Viana disse que irá esperar a confirmação, em plenário, da decisão do ministro do STF Marco Aurélio Mello. A liminar expedida por ele para afastar Renan deve ser analisada amanhã pela Corte e a tendência é de que a maioria dos ministros confirme a decisão do relator. No próprio despacho, Marco Aurélio lembra que já havia uma maioria do Supremo a favor do veto à presença de réus na linha sucessória da Presidência da República.
Por sua vez, a Reforma da Previdência nem bem foi lançada e já sofre oposição de todas as centrais sindicais e até mesmo da base aliada. Afinal, a proposta do governo é de que a reforma valerá para todos: desde políticos e servidores públicos a trabalhadores da iniciativa privada. Os militares, porém, ficarão de fora e a aposentadoria dessa classe só deve mudar após a aprovação da reforma, com regras mais rígidas.

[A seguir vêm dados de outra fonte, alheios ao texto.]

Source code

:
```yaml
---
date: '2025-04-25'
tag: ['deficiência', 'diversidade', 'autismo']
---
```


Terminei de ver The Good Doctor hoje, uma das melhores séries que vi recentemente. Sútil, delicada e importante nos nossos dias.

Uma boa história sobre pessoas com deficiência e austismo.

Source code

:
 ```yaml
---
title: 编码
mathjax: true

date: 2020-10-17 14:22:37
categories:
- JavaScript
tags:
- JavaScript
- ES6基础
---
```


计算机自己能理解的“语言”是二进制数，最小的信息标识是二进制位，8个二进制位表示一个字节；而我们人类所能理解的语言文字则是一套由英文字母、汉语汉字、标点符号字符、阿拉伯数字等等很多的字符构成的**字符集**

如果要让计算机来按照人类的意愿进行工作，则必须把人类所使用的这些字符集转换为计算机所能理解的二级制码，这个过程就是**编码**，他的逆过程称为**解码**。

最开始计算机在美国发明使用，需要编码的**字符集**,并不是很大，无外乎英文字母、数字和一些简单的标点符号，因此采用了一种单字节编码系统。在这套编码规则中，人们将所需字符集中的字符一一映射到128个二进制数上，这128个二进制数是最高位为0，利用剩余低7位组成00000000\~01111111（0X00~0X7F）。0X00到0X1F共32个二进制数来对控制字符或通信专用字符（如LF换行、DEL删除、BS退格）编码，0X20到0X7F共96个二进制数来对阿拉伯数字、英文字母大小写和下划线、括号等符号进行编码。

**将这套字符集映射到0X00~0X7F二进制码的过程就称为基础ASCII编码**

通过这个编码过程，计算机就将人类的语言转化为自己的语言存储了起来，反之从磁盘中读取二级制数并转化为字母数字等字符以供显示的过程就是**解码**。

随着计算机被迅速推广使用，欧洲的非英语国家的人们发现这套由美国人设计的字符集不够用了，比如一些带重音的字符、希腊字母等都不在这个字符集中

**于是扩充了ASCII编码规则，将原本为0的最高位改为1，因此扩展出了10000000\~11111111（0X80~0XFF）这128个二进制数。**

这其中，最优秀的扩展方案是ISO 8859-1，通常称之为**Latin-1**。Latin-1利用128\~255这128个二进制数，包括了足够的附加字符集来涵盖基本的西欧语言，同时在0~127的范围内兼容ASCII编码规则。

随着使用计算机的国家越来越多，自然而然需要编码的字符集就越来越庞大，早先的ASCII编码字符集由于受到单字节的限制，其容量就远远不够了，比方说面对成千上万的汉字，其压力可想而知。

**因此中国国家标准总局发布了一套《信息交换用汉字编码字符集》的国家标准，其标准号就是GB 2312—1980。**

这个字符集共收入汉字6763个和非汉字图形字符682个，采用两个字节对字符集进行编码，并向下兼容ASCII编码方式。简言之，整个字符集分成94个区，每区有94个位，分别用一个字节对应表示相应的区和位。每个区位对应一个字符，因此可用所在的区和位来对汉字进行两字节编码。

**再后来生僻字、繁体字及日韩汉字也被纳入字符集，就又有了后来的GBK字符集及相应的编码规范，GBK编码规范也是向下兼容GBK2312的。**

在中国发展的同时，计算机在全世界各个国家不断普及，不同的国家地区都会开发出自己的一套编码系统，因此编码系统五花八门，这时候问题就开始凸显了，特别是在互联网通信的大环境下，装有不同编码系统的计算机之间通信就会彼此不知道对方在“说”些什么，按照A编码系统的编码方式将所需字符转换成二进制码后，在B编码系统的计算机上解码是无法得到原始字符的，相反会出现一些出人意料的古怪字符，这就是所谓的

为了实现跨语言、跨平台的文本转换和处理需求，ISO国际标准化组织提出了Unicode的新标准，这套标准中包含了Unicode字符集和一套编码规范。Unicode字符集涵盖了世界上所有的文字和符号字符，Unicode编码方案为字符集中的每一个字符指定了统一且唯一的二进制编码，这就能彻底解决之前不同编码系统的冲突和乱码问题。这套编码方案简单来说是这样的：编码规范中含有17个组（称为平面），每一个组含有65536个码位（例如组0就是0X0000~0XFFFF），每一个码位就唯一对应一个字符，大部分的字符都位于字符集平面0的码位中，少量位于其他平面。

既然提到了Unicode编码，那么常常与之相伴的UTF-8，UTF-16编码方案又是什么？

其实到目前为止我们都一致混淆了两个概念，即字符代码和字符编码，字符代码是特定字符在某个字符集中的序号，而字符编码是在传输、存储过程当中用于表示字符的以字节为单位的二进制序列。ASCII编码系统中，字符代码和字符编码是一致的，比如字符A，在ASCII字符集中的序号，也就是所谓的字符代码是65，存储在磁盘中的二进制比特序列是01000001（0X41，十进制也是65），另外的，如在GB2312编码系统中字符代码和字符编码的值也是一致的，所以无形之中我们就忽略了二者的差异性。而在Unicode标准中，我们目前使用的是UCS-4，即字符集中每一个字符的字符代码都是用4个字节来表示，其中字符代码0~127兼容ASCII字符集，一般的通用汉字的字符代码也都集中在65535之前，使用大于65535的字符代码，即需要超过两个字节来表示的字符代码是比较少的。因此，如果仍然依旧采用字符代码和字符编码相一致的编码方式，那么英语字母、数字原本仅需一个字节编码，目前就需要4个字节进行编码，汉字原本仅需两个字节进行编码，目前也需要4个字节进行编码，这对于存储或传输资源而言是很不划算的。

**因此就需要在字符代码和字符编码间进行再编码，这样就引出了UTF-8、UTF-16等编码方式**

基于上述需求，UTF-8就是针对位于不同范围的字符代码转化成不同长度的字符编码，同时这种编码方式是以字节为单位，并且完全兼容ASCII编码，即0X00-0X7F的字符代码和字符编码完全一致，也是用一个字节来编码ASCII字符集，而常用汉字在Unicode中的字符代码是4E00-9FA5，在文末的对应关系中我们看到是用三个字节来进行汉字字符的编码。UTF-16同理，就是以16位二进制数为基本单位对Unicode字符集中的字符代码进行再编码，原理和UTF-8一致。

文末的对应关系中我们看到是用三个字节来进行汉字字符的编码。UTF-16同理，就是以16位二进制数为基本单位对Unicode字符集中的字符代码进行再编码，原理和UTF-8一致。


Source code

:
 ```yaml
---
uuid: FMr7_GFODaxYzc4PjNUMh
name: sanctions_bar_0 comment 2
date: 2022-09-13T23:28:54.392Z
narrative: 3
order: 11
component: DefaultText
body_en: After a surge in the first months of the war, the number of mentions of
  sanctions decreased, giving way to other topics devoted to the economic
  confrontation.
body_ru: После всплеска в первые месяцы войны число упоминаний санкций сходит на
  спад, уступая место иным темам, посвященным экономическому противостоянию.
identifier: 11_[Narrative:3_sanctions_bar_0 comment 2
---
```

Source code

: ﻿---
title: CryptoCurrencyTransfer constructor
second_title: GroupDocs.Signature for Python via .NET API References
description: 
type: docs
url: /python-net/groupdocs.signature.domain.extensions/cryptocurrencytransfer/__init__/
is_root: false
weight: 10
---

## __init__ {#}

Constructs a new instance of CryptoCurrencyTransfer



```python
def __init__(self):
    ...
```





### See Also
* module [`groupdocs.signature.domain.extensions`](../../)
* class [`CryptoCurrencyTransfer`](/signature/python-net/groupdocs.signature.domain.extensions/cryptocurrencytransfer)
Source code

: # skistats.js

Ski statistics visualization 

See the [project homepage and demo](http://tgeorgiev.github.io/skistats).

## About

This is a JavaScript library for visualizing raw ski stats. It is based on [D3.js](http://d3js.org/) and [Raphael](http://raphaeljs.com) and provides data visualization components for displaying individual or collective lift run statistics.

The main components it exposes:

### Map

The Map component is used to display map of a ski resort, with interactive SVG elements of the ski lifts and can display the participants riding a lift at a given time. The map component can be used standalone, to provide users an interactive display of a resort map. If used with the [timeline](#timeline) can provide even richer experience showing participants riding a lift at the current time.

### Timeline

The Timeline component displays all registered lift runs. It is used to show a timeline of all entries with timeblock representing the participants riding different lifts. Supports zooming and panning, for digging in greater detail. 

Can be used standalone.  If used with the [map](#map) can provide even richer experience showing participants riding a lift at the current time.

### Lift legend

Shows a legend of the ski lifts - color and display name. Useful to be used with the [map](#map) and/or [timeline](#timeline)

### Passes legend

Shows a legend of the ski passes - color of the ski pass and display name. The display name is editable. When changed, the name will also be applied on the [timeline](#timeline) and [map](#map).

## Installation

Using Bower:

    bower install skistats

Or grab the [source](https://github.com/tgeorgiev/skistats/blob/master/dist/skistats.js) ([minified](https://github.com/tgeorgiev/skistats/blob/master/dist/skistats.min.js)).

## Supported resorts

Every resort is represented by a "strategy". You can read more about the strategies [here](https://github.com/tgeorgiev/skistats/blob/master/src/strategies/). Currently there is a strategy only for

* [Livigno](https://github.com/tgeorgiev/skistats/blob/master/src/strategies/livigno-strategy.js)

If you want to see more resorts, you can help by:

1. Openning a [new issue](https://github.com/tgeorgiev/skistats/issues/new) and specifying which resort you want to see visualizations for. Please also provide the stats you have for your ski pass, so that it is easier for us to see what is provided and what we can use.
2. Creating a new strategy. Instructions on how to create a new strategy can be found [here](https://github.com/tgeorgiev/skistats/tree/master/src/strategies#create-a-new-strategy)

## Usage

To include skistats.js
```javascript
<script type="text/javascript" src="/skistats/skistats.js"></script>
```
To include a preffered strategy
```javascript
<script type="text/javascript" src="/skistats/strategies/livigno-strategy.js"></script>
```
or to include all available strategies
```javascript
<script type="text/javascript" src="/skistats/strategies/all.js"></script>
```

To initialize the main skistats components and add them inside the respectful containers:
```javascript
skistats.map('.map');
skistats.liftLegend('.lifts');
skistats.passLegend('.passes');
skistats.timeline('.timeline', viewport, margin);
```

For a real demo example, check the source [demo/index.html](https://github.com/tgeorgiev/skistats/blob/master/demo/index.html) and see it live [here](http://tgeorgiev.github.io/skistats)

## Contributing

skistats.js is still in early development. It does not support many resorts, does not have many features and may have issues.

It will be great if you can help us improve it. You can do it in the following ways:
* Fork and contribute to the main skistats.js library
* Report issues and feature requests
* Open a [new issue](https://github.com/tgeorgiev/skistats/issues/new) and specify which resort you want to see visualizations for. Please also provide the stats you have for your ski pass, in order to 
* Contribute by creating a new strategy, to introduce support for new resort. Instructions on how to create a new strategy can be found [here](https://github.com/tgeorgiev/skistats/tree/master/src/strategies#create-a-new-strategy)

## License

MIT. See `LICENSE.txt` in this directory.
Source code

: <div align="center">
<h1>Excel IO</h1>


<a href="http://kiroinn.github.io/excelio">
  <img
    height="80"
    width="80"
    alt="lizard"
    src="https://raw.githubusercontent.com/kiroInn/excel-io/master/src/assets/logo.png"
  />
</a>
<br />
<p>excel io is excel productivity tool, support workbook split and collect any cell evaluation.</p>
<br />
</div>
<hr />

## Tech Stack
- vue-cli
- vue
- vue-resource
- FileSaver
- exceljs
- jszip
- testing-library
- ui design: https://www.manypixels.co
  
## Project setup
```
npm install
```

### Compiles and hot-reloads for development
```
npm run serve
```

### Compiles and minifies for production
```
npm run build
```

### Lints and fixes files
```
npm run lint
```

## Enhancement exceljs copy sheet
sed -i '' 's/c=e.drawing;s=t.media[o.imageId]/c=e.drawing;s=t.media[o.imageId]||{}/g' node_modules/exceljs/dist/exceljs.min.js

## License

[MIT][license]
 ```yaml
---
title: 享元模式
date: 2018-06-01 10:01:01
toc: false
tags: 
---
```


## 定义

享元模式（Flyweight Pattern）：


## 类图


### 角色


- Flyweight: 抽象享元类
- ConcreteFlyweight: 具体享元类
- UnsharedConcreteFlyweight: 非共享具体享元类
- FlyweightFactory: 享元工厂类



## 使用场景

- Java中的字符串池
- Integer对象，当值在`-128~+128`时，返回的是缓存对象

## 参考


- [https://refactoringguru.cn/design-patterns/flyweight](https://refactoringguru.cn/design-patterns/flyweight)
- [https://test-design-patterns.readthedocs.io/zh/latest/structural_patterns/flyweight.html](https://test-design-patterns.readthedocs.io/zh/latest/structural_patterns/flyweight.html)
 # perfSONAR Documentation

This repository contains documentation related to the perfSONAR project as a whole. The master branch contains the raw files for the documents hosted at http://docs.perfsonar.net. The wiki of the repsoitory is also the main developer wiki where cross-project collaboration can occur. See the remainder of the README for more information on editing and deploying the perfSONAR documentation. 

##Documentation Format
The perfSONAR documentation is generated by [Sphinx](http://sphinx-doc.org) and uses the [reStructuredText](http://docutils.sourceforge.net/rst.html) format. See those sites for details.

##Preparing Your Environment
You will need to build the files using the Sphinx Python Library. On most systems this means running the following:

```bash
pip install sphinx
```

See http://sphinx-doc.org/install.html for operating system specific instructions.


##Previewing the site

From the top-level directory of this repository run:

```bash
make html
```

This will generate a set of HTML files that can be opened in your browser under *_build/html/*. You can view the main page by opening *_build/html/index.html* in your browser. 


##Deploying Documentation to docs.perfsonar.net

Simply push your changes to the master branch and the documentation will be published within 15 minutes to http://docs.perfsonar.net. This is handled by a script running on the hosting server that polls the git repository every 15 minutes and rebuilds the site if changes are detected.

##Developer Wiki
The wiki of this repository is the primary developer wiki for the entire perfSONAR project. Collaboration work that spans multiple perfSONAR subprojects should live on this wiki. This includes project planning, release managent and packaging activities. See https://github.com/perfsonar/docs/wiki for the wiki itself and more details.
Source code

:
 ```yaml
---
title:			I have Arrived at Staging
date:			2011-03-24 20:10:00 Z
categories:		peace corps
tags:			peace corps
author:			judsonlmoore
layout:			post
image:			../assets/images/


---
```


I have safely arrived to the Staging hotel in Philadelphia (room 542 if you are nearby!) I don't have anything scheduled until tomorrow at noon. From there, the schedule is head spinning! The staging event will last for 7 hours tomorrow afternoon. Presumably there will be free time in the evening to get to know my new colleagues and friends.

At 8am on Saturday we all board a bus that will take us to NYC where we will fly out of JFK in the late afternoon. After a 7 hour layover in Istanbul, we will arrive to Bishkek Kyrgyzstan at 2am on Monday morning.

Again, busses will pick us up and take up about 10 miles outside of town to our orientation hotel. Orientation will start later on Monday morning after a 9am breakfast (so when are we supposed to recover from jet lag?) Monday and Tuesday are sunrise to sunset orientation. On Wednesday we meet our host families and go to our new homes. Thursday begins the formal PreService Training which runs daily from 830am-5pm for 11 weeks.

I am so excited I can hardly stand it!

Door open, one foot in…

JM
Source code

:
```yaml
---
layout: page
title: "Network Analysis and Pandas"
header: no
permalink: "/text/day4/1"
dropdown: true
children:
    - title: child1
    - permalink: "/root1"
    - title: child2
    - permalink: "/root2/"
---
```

A medida, portanto, não agrada a ninguém, mas o presidente da Câmara, Rodrigo Maia, já fala em aprovar a Reforma da Previdência “logo no início do ano que vem”. A discussão do tema deve se estender para 2017 e, se não abranger todos os setores da sociedade, a população não deve pensar duas vezes em cobrar o Executivo.
Afinal, o fato de as manifestações de domingo terem poupado o Palácio do Planalto e mirado no Legislativo trouxe alívio, mas não significa que o Executivo está livre de pressão, já que os protestos tiveram como alvo a maior força política de Temer: o Congresso. Se recuar e optar por ficar ao lado do povo, Temer perde o apoio dos parlamentares.
Com o presidente de mãos atadas, a Reforma da Previdência deve mobilizar outros movimentos sociais – menos pacíficos – mantendo o clima de tensão em Brasília em meio à proximidade da delação da Odebrecht. A expectativa é de que os depoimentos de executivos da empreiteira implique ao menos sete ministros do governo, além de o próprio presidente, Michel Temer.
Cientes desse cenário, os investidores devem redobrar a uma postura defensiva hoje, sem saber se a promessa de contornar a trajetória da dívida pública será, de fato, colocada em prática. Mais que isso, os mercados domésticos temem uma piora na crise política, com os ruídos nos bastidores de um terceiro presidente do Brasil em menos de quatro anos tornando-se ensurdecedores.
Hoje, o ministro da Fazenda, Henrique Meirelles, profere uma palestra na sede da União Geral dos Trabalhadores (UGT) para explicar aos sindicalistas o projeto de Reforma da Previdência. À noite, ele participa da cerimônia que premia os “Brasileiros do Ano”, tendo a companhia de Temer no evento.
Entre os indicadores econômicos, o destaque desta terça-feira é a ata da reunião da semana passada do Comitê de Política Monetária (Copom), às 8h30. Indicadores antecedentes da Anfavea sobre a indústria automotiva no mês passado (11h20) também estão na agenda doméstica.
O documento do Banco Central deve reforçar a leitura do comunicado, o qual sinalizou que, salvo maiores surpresas externas e internas, a tendência é de aceleração do ritmo de cortes na taxa básica de juros (Selic), a partir de janeiro de 2017. Mais que isso, a expectativa é de que o BC possa esclarecer os motivos para não ter havido um corte mais intenso na Selic em novembro.
No exterior, dados de atividade voltam a ser destaque. Logo cedo (8h), a zona do euro informa a terceira e última leitura do Produto Interno Bruto (PIB) no terceiro trimestre deste ano. As principais bolsas europeias não exibem uma direção única, antes do dado, ao passo que o euro ainda tenta se desvencilhar da turbulência política criada na Itália.
Já nos Estados Unidos, saem o saldo da balança comercial em outubro e os custos trabalhistas e a produtividade no trimestre passado, ambos às 11h30, além das encomendas às fábricas em outubro (13h). À espera desses números, os índices futuros das bolsas de Nova York estão na linha d’água, com um ligeiro viés negativo, penalizados pela queda das commodities.